Non potevano mancare pagine sul «naturalismo» di Giordano Bruno, a me, nolano, particolarmente caro. Ricordo con nostalgia una conferenza di Ferroni per gli studenti del Liceo dove insegno sugli eretici Bruno e Pasolini nell’anniversario del rogo del primo a Campo dei fiori. Il filosofo con la sua «divinizzazione del cosmo infinito» e l’abolizione dell’antropocentrismo: «tutto è centro, tutto è divinità», assume la stessa nostra animalità come sapienza. Ma in Bruno il senso del limite sembra superato verso un controllo della natura tramite la magia intesa come «sapienza occulta» (p. 94). Contrariamente a Bruno, Michel de Montaigne, ponendosi lontano da ogni ricerca di «assoluto», ritorna ad una più concreta «ragione del limite»; il saggista si affida al relativismo di ogni cultura, nega ogni «etnocentrismo», pone animali e uomini sullo stesso piano nella sua Apologia di Raymond Sebond, affermando che la crudeltà dell’uomo sugli animali è indicatore della «naturale propensione alla crudeltà» dell’essere umano (p. 99).
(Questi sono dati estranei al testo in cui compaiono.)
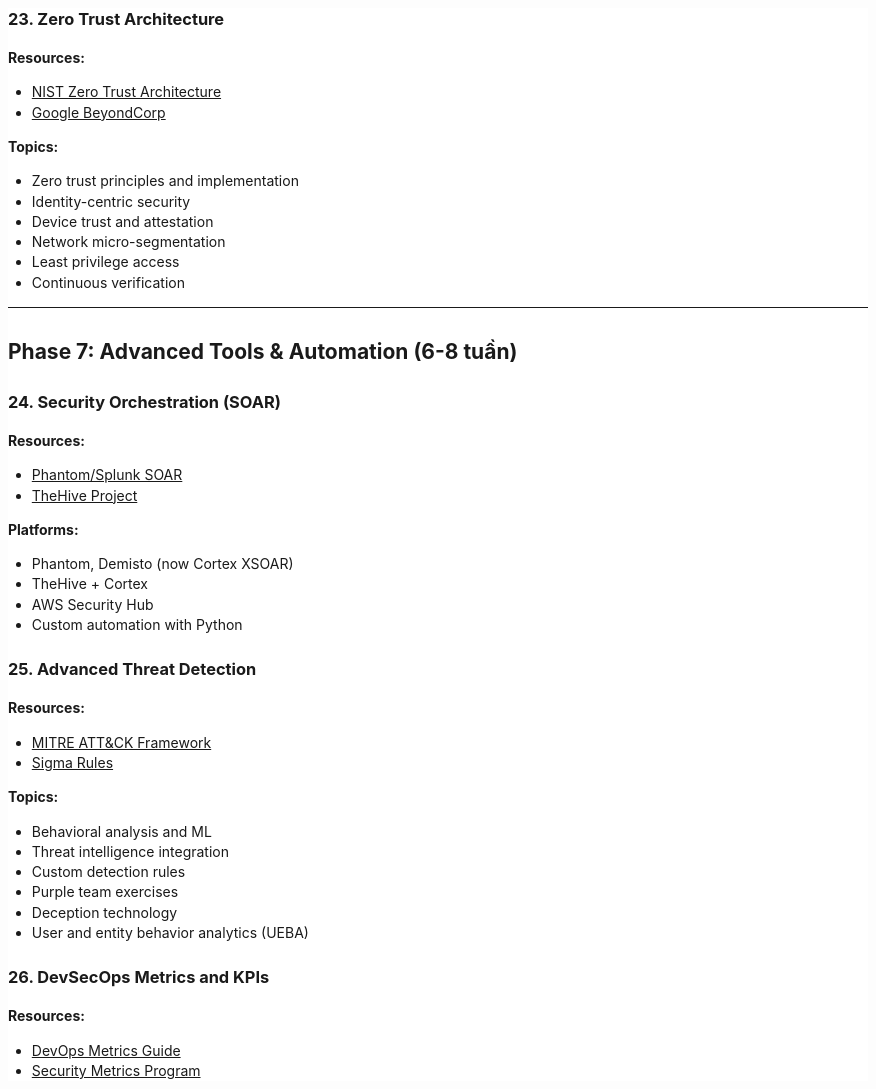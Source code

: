 ### 23. Zero Trust Architecture

**Resources:**

- [NIST Zero Trust Architecture](https://csrc.nist.gov/publications/detail/sp/800-207/final)
- [Google BeyondCorp](https://cloud.google.com/beyondcorp)

**Topics:**

- Zero trust principles and implementation
- Identity-centric security
- Device trust and attestation
- Network micro-segmentation
- Least privilege access
- Continuous verification

---

## Phase 7: Advanced Tools & Automation (6-8 tuần)

### 24. Security Orchestration (SOAR)

**Resources:**

- [Phantom/Splunk SOAR](https://www.splunk.com/en_us/software/splunk-security-orchestration-and-automation.html)
- [TheHive Project](https://thehive-project.org/)

**Platforms:**

- Phantom, Demisto (now Cortex XSOAR)
- TheHive + Cortex
- AWS Security Hub
- Custom automation with Python

### 25. Advanced Threat Detection

**Resources:**

- [MITRE ATT&CK Framework](https://attack.mitre.org/)
- [Sigma Rules](https://github.com/SigmaHQ/sigma)

**Topics:**

- Behavioral analysis and ML
- Threat intelligence integration
- Custom detection rules
- Purple team exercises
- Deception technology
- User and entity behavior analytics (UEBA)

### 26. DevSecOps Metrics and KPIs

**Resources:**

- [DevOps Metrics Guide](https://cloud.google.com/blog/products/devops-sre/using-the-four-keys-to-measure-your-devops-performance)
- [Security Metrics Program](https://www.sans.org/reading-room/whitepapers/analyst/security-metrics-program-33696)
Con Rousseau, e il mito del buon selvaggio immerso nella natura, si sviluppa una critica alla società che si è allontanata da essa per «eccesso di sapere» (p. 123), come scrive lo stesso filosofo ginevrino, a conferma che l’illuminismo è un fenomeno culturale non riducibile a visioni univoche (il controllo assoluto della ragione sul reale).
Il rapporto viscerale con la natura degli antichi poeti e il concetto di «poesia ingenua», elaborato in una opera di Schiller (p. 131), si collega a Leopardi, che in una fase del suo pensiero, come scrive Ferroni, parimenti attribuisce «il male radicale e senza rimedio della civiltà […] all’eccesso della ragione, del sapere, della cultura» (p. 135) che ha allontanato l’uomo e la società dai limiti dalla natura. Nel Dialogo di Timandro e Eleandro nelle Operette morali, Leopardi scrive che «la sommità della sapienza consiste nel conoscere la sua propria nullità» (p 144). Si sviluppa da qui nel recanatese la sua «filosofia del rimedio», che nasce dalla solidarietà verso l’altro, dalla compassione in nome della comune fragilità, dalle componenti della stessa civiltà (istituzioni, scuola, progresso morale, igiene del corpo), essendo impossibile un ritorno all’antico stato di natura.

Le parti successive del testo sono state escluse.